## [Exercise goal]
Whenever the word "volumen" shows up in a line of the data, copy that line.

## [Data]
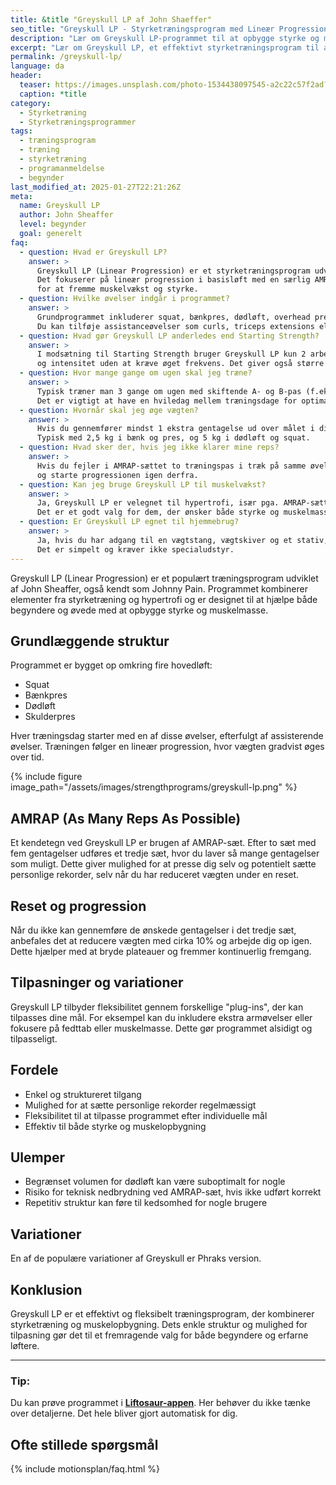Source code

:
 ```yaml
---
title: &title "Greyskull LP af John Shaeffer"
seo_title: "Greyskull LP - Styrketræningsprogram med Lineær Progression og AMRAP"
description: "Lær om Greyskull LP-programmet til at opbygge styrke og muskelmasse. Perfekt til både begyndere og erfarne løftere."
excerpt: "Lær om Greyskull LP, et effektivt styrketræningsprogram til at opbygge styrke og muskelmasse. Perfekt til både begyndere og erfarne løftere."
permalink: /greyskull-lp/
language: da
header:
  teaser: https://images.unsplash.com/photo-1534438097545-a2c22c57f2ad?ixlib=rb-4.0.3&ixid=M3wxMjA3fDB8MHxwaG90by1wYWdlfHx8fGVufDB8fHx8fA%3D%3D&auto=format&fit=crop&h=300&w=400&q=10
  caption: *title
category:
  - Styrketræning
  - Styrketræningsprogrammer
tags:
  - træningsprogram
  - træning
  - styrketræning
  - programanmeldelse
  - begynder
last_modified_at: 2025-01-27T22:21:26Z
meta:
  name: Greyskull LP
  author: John Sheaffer
  level: begynder
  goal: generelt
faq:
  - question: Hvad er Greyskull LP?
    answer: >
      Greyskull LP (Linear Progression) er et styrketræningsprogram udviklet af John Sheaffer, designet til begyndere og let øvede. 
      Det fokuserer på lineær progression i basisløft med en særlig AMRAP (as many reps as possible)-sæt på sidste arbejdssæt 
      for at fremme muskelvækst og styrke.
  - question: Hvilke øvelser indgår i programmet?
    answer: >
      Grundprogrammet inkluderer squat, bænkpres, dødløft, overhead press og chin-ups. 
      Du kan tilføje assistanceøvelser som curls, triceps extensions eller maveøvelser via “plug-ins”.
  - question: Hvad gør Greyskull LP anderledes end Starting Strength?
    answer: >
      I modsætning til Starting Strength bruger Greyskull LP kun 2 arbejdssæt og et tredje AMRAP-sæt, hvilket tilføjer volumen 
      og intensitet uden at kræve øget frekvens. Det giver også større fleksibilitet med træningsdage og assistanceøvelser.
  - question: Hvor mange gange om ugen skal jeg træne?
    answer: >
      Typisk træner man 3 gange om ugen med skiftende A- og B-pas (f.eks. ABA / BAB), men det kan tilpasses efter behov. 
      Det er vigtigt at have en hviledag mellem træningsdage for optimal restitution.
  - question: Hvornår skal jeg øge vægten?
    answer: >
      Hvis du gennemfører mindst 1 ekstra gentagelse ud over målet i dit AMRAP-sæt, øger du vægten næste gang. 
      Typisk med 2,5 kg i bænk og pres, og 5 kg i dødløft og squat.
  - question: Hvad sker der, hvis jeg ikke klarer mine reps?
    answer: >
      Hvis du fejler i AMRAP-sættet to træningspas i træk på samme øvelse, skal du deload – typisk 10% ned i vægt – 
      og starte progressionen igen derfra.
  - question: Kan jeg bruge Greyskull LP til muskelvækst?
    answer: >
      Ja, Greyskull LP er velegnet til hypertrofi, især pga. AMRAP-sættene og muligheden for at tilføje isolationsøvelser. 
      Det er et godt valg for dem, der ønsker både styrke og muskelmasse.
  - question: Er Greyskull LP egnet til hjemmebrug?
    answer: >
      Ja, hvis du har adgang til en vægtstang, vægtskiver og et stativ, kan du sagtens køre programmet hjemme. 
      Det er simpelt og kræver ikke specialudstyr.
---
```


Greyskull LP (Linear Progression) er et populært træningsprogram udviklet af John Sheaffer, også kendt som Johnny Pain. Programmet kombinerer elementer fra styrketræning og hypertrofi og er designet til at hjælpe både begyndere og øvede med at opbygge styrke og muskelmasse.

## Grundlæggende struktur

Programmet er bygget op omkring fire hovedløft:

- Squat
- Bænkpres
- Dødløft
- Skulderpres

Hver træningsdag starter med en af disse øvelser, efterfulgt af assisterende øvelser. Træningen følger en lineær progression, hvor vægten gradvist øges over tid.

{% include figure image_path="/assets/images/strengthprograms/greyskull-lp.png" %}

## AMRAP (As Many Reps As Possible)

Et kendetegn ved Greyskull LP er brugen af AMRAP-sæt. Efter to sæt med fem gentagelser udføres et tredje sæt, hvor du laver så mange gentagelser som muligt. Dette giver mulighed for at presse dig selv og potentielt sætte personlige rekorder, selv når du har reduceret vægten under en reset.

## Reset og progression

Når du ikke kan gennemføre de ønskede gentagelser i det tredje sæt, anbefales det at reducere vægten med cirka 10% og arbejde dig op igen. Dette hjælper med at bryde plateauer og fremmer kontinuerlig fremgang.

## Tilpasninger og variationer

Greyskull LP tilbyder fleksibilitet gennem forskellige "plug-ins", der kan tilpasses dine mål. For eksempel kan du inkludere ekstra armøvelser eller fokusere på fedttab eller muskelmasse. Dette gør programmet alsidigt og tilpasseligt.

## Fordele

- Enkel og struktureret tilgang
- Mulighed for at sætte personlige rekorder regelmæssigt
- Fleksibilitet til at tilpasse programmet efter individuelle mål
- Effektiv til både styrke og muskelopbygning

## Ulemper

- Begrænset volumen for dødløft kan være suboptimalt for nogle
- Risiko for teknisk nedbrydning ved AMRAP-sæt, hvis ikke udført korrekt
- Repetitiv struktur kan føre til kedsomhed for nogle brugere

## Variationer

En af de populære variationer af Greyskull er Phraks version.

## Konklusion

Greyskull LP er et effektivt og fleksibelt træningsprogram, der kombinerer styrketræning og muskelopbygning. Dets enkle struktur og mulighed for tilpasning gør det til et fremragende valg for både begyndere og erfarne løftere.

---

### Tip:

Du kan prøve programmet i **[Liftosaur-appen](/liftosaur/)**. Her behøver du ikke tænke over detaljerne. Det hele bliver gjort automatisk for dig.

## Ofte stillede spørgsmål

{% include motionsplan/faq.html %}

## [Expected output]
      I modsætning til Starting Strength bruger Greyskull LP kun 2 arbejdssæt og et tredje AMRAP-sæt, hvilket tilføjer volumen 
- Begrænset volumen for dødløft kan være suboptimalt for nogle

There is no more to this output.